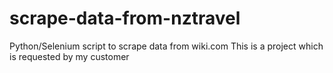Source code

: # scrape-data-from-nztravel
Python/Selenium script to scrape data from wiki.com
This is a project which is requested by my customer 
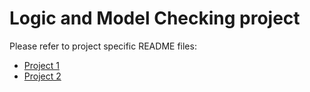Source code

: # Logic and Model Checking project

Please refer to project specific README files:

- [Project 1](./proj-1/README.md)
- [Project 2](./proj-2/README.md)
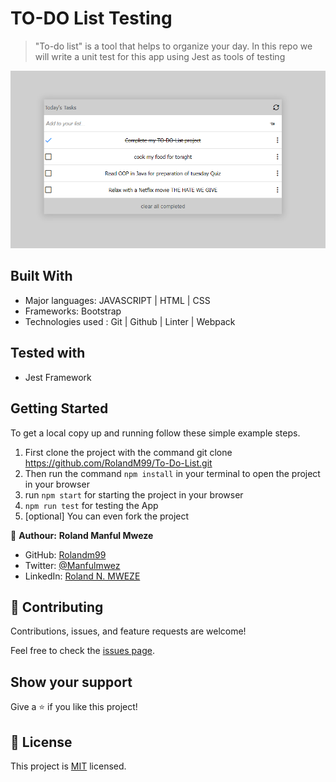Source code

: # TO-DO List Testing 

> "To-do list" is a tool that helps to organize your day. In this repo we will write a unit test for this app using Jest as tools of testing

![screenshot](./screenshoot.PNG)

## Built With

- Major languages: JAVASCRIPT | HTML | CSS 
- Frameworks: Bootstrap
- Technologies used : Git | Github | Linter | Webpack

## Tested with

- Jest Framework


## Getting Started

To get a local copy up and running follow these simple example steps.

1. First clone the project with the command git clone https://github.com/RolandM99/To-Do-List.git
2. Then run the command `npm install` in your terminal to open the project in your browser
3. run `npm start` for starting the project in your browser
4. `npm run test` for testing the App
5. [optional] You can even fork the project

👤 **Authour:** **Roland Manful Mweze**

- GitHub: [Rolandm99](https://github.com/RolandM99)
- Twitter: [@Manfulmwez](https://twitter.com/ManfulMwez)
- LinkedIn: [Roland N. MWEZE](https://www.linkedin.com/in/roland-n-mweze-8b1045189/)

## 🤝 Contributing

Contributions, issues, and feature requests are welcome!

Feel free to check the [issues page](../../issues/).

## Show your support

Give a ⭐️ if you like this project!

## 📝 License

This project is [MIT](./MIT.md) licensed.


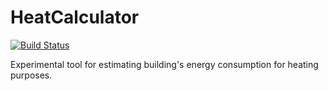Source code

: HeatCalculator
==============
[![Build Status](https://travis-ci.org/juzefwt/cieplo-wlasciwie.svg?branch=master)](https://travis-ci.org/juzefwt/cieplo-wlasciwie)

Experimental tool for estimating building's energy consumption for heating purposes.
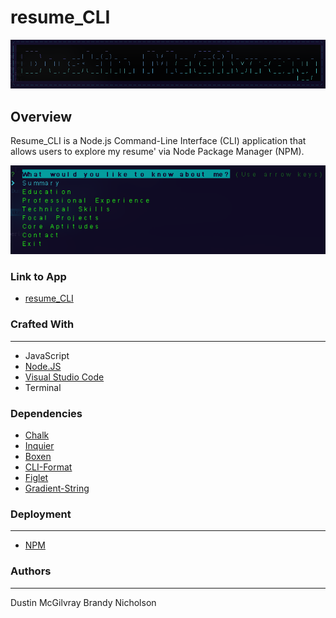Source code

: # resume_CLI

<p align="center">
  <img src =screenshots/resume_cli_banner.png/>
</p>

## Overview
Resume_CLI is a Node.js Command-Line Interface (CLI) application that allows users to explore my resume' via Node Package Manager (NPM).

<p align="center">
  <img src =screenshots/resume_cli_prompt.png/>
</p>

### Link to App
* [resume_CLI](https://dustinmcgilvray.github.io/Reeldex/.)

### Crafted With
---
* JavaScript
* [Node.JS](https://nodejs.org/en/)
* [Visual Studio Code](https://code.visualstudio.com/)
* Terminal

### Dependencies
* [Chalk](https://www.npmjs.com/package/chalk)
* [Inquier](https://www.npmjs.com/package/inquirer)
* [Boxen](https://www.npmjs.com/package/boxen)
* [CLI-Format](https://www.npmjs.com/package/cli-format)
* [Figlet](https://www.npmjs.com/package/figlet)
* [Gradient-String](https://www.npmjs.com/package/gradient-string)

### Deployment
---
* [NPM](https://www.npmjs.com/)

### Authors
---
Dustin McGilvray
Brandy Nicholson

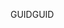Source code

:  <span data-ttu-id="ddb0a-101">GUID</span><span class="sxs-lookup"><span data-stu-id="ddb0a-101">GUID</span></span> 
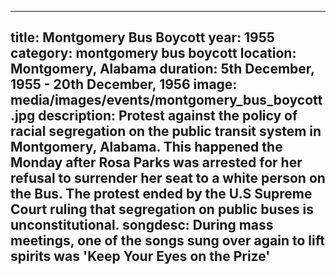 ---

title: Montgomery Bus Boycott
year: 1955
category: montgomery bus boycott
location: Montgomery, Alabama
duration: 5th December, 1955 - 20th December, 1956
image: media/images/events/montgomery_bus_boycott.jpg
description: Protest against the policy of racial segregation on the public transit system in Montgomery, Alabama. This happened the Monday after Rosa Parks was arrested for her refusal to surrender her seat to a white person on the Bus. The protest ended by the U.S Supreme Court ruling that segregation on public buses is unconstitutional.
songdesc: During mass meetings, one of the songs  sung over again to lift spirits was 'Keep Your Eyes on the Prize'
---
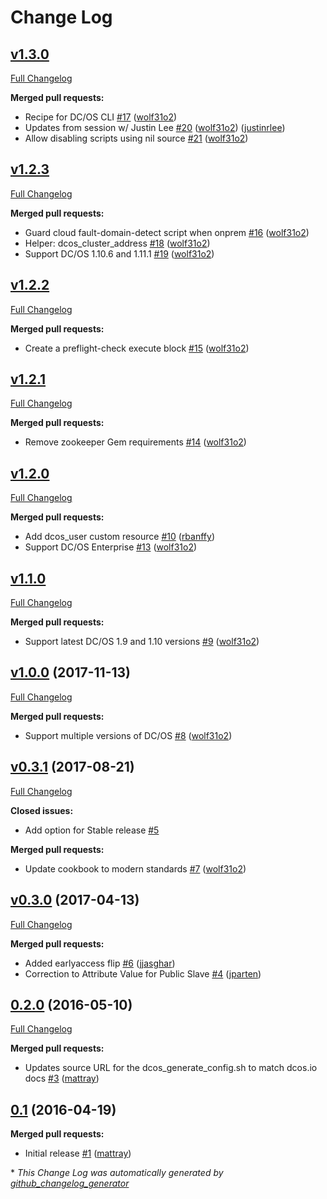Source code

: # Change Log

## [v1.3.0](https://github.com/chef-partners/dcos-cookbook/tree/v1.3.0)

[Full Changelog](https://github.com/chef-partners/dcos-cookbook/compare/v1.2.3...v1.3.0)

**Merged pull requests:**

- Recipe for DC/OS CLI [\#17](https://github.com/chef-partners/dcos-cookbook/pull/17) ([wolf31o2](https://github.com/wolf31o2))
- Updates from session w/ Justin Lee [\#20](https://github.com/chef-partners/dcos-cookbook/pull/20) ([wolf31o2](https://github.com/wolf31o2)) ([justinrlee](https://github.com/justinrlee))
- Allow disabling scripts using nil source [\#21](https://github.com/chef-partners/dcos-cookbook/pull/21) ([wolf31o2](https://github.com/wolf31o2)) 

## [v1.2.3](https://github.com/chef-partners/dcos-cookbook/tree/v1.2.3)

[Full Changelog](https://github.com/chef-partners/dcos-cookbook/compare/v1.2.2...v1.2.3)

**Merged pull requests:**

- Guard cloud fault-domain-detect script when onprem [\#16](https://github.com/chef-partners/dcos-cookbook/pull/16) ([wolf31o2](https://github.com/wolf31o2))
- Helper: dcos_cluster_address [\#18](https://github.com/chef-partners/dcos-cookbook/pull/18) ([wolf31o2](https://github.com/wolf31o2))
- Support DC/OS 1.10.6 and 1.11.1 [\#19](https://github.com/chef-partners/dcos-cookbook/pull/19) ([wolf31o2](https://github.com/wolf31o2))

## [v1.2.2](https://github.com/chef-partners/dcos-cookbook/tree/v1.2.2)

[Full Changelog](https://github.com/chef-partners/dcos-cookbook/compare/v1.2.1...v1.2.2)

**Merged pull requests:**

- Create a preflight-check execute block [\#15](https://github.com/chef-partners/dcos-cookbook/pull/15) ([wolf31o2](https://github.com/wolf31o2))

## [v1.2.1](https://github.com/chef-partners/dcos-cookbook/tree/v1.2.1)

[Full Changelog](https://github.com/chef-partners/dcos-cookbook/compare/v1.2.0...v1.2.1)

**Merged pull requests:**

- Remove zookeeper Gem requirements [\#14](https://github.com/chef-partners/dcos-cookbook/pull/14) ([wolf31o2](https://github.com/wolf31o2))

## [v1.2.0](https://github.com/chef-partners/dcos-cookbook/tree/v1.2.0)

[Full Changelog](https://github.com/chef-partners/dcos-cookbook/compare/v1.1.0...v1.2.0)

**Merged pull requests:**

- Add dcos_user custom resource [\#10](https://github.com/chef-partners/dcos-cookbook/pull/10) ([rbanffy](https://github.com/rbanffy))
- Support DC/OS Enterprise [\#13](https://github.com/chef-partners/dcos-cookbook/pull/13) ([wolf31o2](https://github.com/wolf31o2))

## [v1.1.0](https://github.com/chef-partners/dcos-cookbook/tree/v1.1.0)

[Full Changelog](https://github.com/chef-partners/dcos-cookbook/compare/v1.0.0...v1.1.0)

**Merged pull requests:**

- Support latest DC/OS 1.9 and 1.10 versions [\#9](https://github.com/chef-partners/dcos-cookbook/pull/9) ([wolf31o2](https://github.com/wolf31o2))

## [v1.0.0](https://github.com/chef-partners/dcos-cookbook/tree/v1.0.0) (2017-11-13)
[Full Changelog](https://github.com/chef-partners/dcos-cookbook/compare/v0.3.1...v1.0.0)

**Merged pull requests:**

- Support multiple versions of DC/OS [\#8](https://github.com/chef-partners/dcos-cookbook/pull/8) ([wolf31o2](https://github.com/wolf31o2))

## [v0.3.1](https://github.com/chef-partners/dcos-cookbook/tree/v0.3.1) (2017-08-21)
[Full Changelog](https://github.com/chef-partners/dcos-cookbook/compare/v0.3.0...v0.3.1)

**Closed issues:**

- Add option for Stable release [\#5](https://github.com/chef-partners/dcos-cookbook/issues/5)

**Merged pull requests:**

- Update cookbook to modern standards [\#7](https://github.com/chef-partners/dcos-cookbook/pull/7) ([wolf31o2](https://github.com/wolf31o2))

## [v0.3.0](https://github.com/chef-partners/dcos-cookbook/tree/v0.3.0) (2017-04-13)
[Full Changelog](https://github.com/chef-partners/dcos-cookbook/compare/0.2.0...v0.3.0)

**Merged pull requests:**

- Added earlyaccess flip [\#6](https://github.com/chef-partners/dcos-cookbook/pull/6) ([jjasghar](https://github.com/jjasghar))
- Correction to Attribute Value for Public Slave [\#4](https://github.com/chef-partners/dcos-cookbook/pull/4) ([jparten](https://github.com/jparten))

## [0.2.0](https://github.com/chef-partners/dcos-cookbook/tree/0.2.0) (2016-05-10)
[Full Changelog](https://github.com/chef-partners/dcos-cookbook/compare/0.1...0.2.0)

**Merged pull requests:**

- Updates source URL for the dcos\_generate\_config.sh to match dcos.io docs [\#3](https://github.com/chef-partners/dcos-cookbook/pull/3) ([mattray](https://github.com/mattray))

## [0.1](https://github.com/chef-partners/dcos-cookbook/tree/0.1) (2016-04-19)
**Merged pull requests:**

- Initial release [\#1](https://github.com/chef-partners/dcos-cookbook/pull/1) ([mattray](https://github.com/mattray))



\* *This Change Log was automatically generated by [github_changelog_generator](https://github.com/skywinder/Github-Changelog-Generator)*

#### WHAT YOU NEED TO DO
Identify every line above that includes the word "versions", and show those lines.

#### REPLY
- Support latest DC/OS 1.9 and 1.10 versions [\#9](https://github.com/chef-partners/dcos-cookbook/pull/9) ([wolf31o2](https://github.com/wolf31o2))
- Support multiple versions of DC/OS [\#8](https://github.com/chef-partners/dcos-cookbook/pull/8) ([wolf31o2](https://github.com/wolf31o2))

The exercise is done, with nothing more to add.